[TASK DIRECTIONS] Every line containing the string "changing" is to be copied from the records.

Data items
※
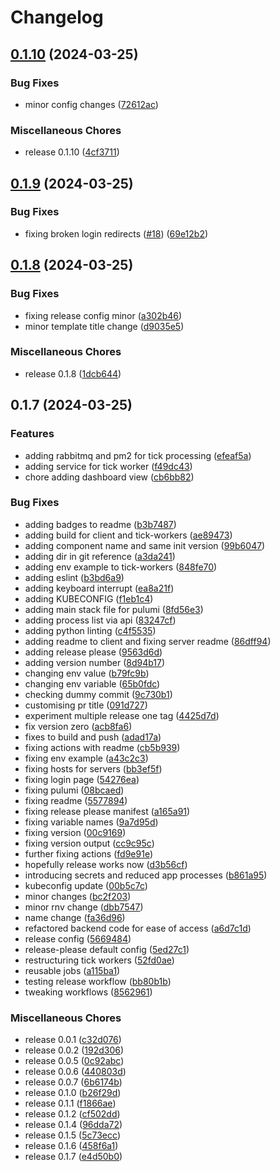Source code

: # Changelog

## [0.1.10](https://github.com/brayn003/stonk.ninja/compare/v0.1.9...v0.1.10) (2024-03-25)


### Bug Fixes

* minor config changes ([72612ac](https://github.com/brayn003/stonk.ninja/commit/72612ac57046b7a6a79744ced72dc4712a470c16))


### Miscellaneous Chores

* release 0.1.10 ([4cf3711](https://github.com/brayn003/stonk.ninja/commit/4cf3711a45133cd3da675dfa7a41f9f5f0262e1d))

## [0.1.9](https://github.com/brayn003/stonk.ninja/compare/v0.1.8...v0.1.9) (2024-03-25)


### Bug Fixes

* fixing broken login redirects ([#18](https://github.com/brayn003/stonk.ninja/issues/18)) ([69e12b2](https://github.com/brayn003/stonk.ninja/commit/69e12b20de8c318cfe18a334ec069f7b8734ac96))

## [0.1.8](https://github.com/brayn003/stonk.ninja/compare/v0.1.7...v0.1.8) (2024-03-25)


### Bug Fixes

* fixing release config minor ([a302b46](https://github.com/brayn003/stonk.ninja/commit/a302b463cc2fca3405ce191a18971117c3563adb))
* minor template title change ([d9035e5](https://github.com/brayn003/stonk.ninja/commit/d9035e5f36dec08b778a602a77a0d7282920a5f4))


### Miscellaneous Chores

* release 0.1.8 ([1dcb644](https://github.com/brayn003/stonk.ninja/commit/1dcb6440bfb3cfe00f1490522f84d5ce67a8df2c))

## 0.1.7 (2024-03-25)


### Features

* adding rabbitmq and pm2 for tick processing ([efeaf5a](https://github.com/brayn003/stonk.ninja/commit/efeaf5a17ac2997486b84d369954ed1bc7c6c4f8))
* adding service for tick worker ([f49dc43](https://github.com/brayn003/stonk.ninja/commit/f49dc43d35242117f95e220dd38635e1a4cc8083))
* chore adding dashboard view ([cb6bb82](https://github.com/brayn003/stonk.ninja/commit/cb6bb82666cc2e17006a8663ebf2d665042608ae))


### Bug Fixes

* adding badges to readme ([b3b7487](https://github.com/brayn003/stonk.ninja/commit/b3b7487230d39b9d91523c948471cf4f4dfd85e5))
* adding build for client and tick-workers ([ae89473](https://github.com/brayn003/stonk.ninja/commit/ae89473fffa0b14fb90d789f65ea88036a21ac69))
* adding component name and same init version ([99b6047](https://github.com/brayn003/stonk.ninja/commit/99b60478682b7c21163d8f9bc08107bccbd5afff))
* adding dir in git reference ([a3da241](https://github.com/brayn003/stonk.ninja/commit/a3da2414510072168d8ccc89a0ed37038d20ac7f))
* adding env example to tick-workers ([848fe70](https://github.com/brayn003/stonk.ninja/commit/848fe7090c0b9e231b6d597f66a15156018dacb2))
* adding eslint ([b3bd6a9](https://github.com/brayn003/stonk.ninja/commit/b3bd6a95cf1092354e50522037db00e4585472a8))
* adding keyboard interrupt ([ea8a21f](https://github.com/brayn003/stonk.ninja/commit/ea8a21faf47bcfde84424ba9959b0410f6856d50))
* adding KUBECONFIG ([f1eb1c4](https://github.com/brayn003/stonk.ninja/commit/f1eb1c4af857f8478ec05da716a8c9ecf2b1d8b7))
* adding main stack file for pulumi ([8fd56e3](https://github.com/brayn003/stonk.ninja/commit/8fd56e3ac7d240987c9cfd55f565d7591b358fd9))
* adding process list via api ([83247cf](https://github.com/brayn003/stonk.ninja/commit/83247cff7c24cde52f0879ac4236ca4863b82a59))
* adding python linting ([c4f5535](https://github.com/brayn003/stonk.ninja/commit/c4f5535793a43436a836ab4cb2a50588754d7115))
* adding readme to client and fixing server readme ([86dff94](https://github.com/brayn003/stonk.ninja/commit/86dff940f1d921cc55eb3e9f817dbdf604de3b4e))
* adding release please ([9563d6d](https://github.com/brayn003/stonk.ninja/commit/9563d6dc6652ac613763a755297e353cf6534233))
* adding version number ([8d94b17](https://github.com/brayn003/stonk.ninja/commit/8d94b17bcf7c79de1ab771a82bf01a7fead268a0))
* changing env value ([b79fc9b](https://github.com/brayn003/stonk.ninja/commit/b79fc9b6186285e593ace780c0a5183ea1a8565b))
* changing env variable ([65b0fdc](https://github.com/brayn003/stonk.ninja/commit/65b0fdc2cfc10fd27aa4ae266b5472946245d330))
* checking dummy commit ([9c730b1](https://github.com/brayn003/stonk.ninja/commit/9c730b1922799d16d1fcb46f5fc8ceadb0100ffe))
* customising pr title ([091d727](https://github.com/brayn003/stonk.ninja/commit/091d7278841d3dcf03b333cbb63a5e6a1df26e7d))
* experiment multiple release one tag ([4425d7d](https://github.com/brayn003/stonk.ninja/commit/4425d7d09f17a82d8166f166a6d4b8f013f74380))
* fix version zero ([acb8fa6](https://github.com/brayn003/stonk.ninja/commit/acb8fa6cfcedd70f35bbdf46bf22a6a7c319cd6d))
* fixes to build and push ([adad17a](https://github.com/brayn003/stonk.ninja/commit/adad17a5bdf39cb8a6f70dfd66c47dc0533cdf49))
* fixing actions with readme ([cb5b939](https://github.com/brayn003/stonk.ninja/commit/cb5b93944b8a32783462d1bb8090e7d1a91b3d5a))
* fixing env example ([a43c2c3](https://github.com/brayn003/stonk.ninja/commit/a43c2c339b6465e95eb75e7faf814b5da0d3eb31))
* fixing hosts for servers ([bb3ef5f](https://github.com/brayn003/stonk.ninja/commit/bb3ef5f6ee0d3fea720465390587ec4f5a8981ef))
* fixing login page ([54276ea](https://github.com/brayn003/stonk.ninja/commit/54276ea73af53fd224e93d1531a8e8488ad58dba))
* fixing pulumi ([08bcaed](https://github.com/brayn003/stonk.ninja/commit/08bcaed400512a220c6eaff0b62e21cff1174cf2))
* fixing readme ([5577894](https://github.com/brayn003/stonk.ninja/commit/55778940c914fe8be09734a0152a3bf97da9179a))
* fixing release please manifest ([a165a91](https://github.com/brayn003/stonk.ninja/commit/a165a91a6cda703bad91f774852a3db9300ca1fa))
* fixing variable names ([9a7d95d](https://github.com/brayn003/stonk.ninja/commit/9a7d95d49ed955daa79b83f442c9e51621cc9bb5))
* fixing version ([00c9169](https://github.com/brayn003/stonk.ninja/commit/00c91699c5763d3bd0caf8dda0d3d98a3a770167))
* fixing version output ([cc9c95c](https://github.com/brayn003/stonk.ninja/commit/cc9c95c92cd74469f642139e33a4b899c870abbb))
* further fixing actions ([fd9e91e](https://github.com/brayn003/stonk.ninja/commit/fd9e91e70ce46039da901f1cbc34a922985966aa))
* hopefully release works now ([d3b56cf](https://github.com/brayn003/stonk.ninja/commit/d3b56cf37ea9db6a51e143f63e437a4d3c40d2e1))
* introducing secrets and reduced app processes ([b861a95](https://github.com/brayn003/stonk.ninja/commit/b861a953d659fae1b728cd9d13a0b7f15e070491))
* kubeconfig update ([00b5c7c](https://github.com/brayn003/stonk.ninja/commit/00b5c7c3a37b61cbe042a03066eee82ffcafdb04))
* minor changes ([bc2f203](https://github.com/brayn003/stonk.ninja/commit/bc2f2030419c405869d58586de1e5d197b2c98d7))
* minor rnv change ([dbb7547](https://github.com/brayn003/stonk.ninja/commit/dbb75479fe2e4ce95631bf5fd2fdd6a059debc6d))
* name change ([fa36d96](https://github.com/brayn003/stonk.ninja/commit/fa36d961380ce51cbd0a17ba087bc366b7aa7b98))
* refactored backend code for ease of access ([a6d7c1d](https://github.com/brayn003/stonk.ninja/commit/a6d7c1d9c0ec17bd606058417c122eacdf63f03f))
* release config ([5669484](https://github.com/brayn003/stonk.ninja/commit/56694845409c12a3c5f55e95d73464f649acd36e))
* release-please default config ([5ed27c1](https://github.com/brayn003/stonk.ninja/commit/5ed27c1efdd0a2964be195ff16b9301528c9c5a5))
* restructuring tick workers ([52fd0ae](https://github.com/brayn003/stonk.ninja/commit/52fd0ae61374b30417e6461b78e5b88783b330cf))
* reusable jobs ([a115ba1](https://github.com/brayn003/stonk.ninja/commit/a115ba16f867537bd87ed3d32829b17727c335f5))
* testing release workflow ([bb80b1b](https://github.com/brayn003/stonk.ninja/commit/bb80b1bdbbc5db70d296815eba7ce44e14935bd1))
* tweaking workflows ([8562961](https://github.com/brayn003/stonk.ninja/commit/8562961bf634d7630dabba2b4f94d95cf1f374be))


### Miscellaneous Chores

* release 0.0.1 ([c32d076](https://github.com/brayn003/stonk.ninja/commit/c32d076e007a33218578b7e5d1609f642c88bd64))
* release 0.0.2 ([192d306](https://github.com/brayn003/stonk.ninja/commit/192d306b714948501d44a9923d441cb586bb0e67))
* release 0.0.5 ([0c92abc](https://github.com/brayn003/stonk.ninja/commit/0c92abcbf34d1500c0ab49ce94bc0cd949f1dc46))
* release 0.0.6 ([440803d](https://github.com/brayn003/stonk.ninja/commit/440803dcf27c7a26ae0e7734a707d8279d45bc0c))
* release 0.0.7 ([6b6174b](https://github.com/brayn003/stonk.ninja/commit/6b6174b20b76fad05e77f6ad0e42ef9da73bc374))
* release 0.1.0 ([b26f29d](https://github.com/brayn003/stonk.ninja/commit/b26f29de37e101846ad0d1077a68a6d3e8b0aa2a))
* release 0.1.1 ([f1866ae](https://github.com/brayn003/stonk.ninja/commit/f1866ae8b574761f8da393c4a5786ee1f2c141dd))
* release 0.1.2 ([cf502dd](https://github.com/brayn003/stonk.ninja/commit/cf502dd574b34f10b1542eb7559306a6e6ae8595))
* release 0.1.4 ([96dda72](https://github.com/brayn003/stonk.ninja/commit/96dda7296dce348b54f6ce2141d4065841e6ef92))
* release 0.1.5 ([5c73ecc](https://github.com/brayn003/stonk.ninja/commit/5c73eccdf7e51ac142b1f3143e9b427e7b9b2e39))
* release 0.1.6 ([458f6a1](https://github.com/brayn003/stonk.ninja/commit/458f6a13d4a99d513a8d9aae1c374e69cb0bb675))
* release 0.1.7 ([e4d50b0](https://github.com/brayn003/stonk.ninja/commit/e4d50b02c9f1fb4038cb13dee210cf1582279061))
※
[TASK RESPONSE]
* changing env value ([b79fc9b](https://github.com/brayn003/stonk.ninja/commit/b79fc9b6186285e593ace780c0a5183ea1a8565b))
* changing env variable ([65b0fdc](https://github.com/brayn003/stonk.ninja/commit/65b0fdc2cfc10fd27aa4ae266b5472946245d330))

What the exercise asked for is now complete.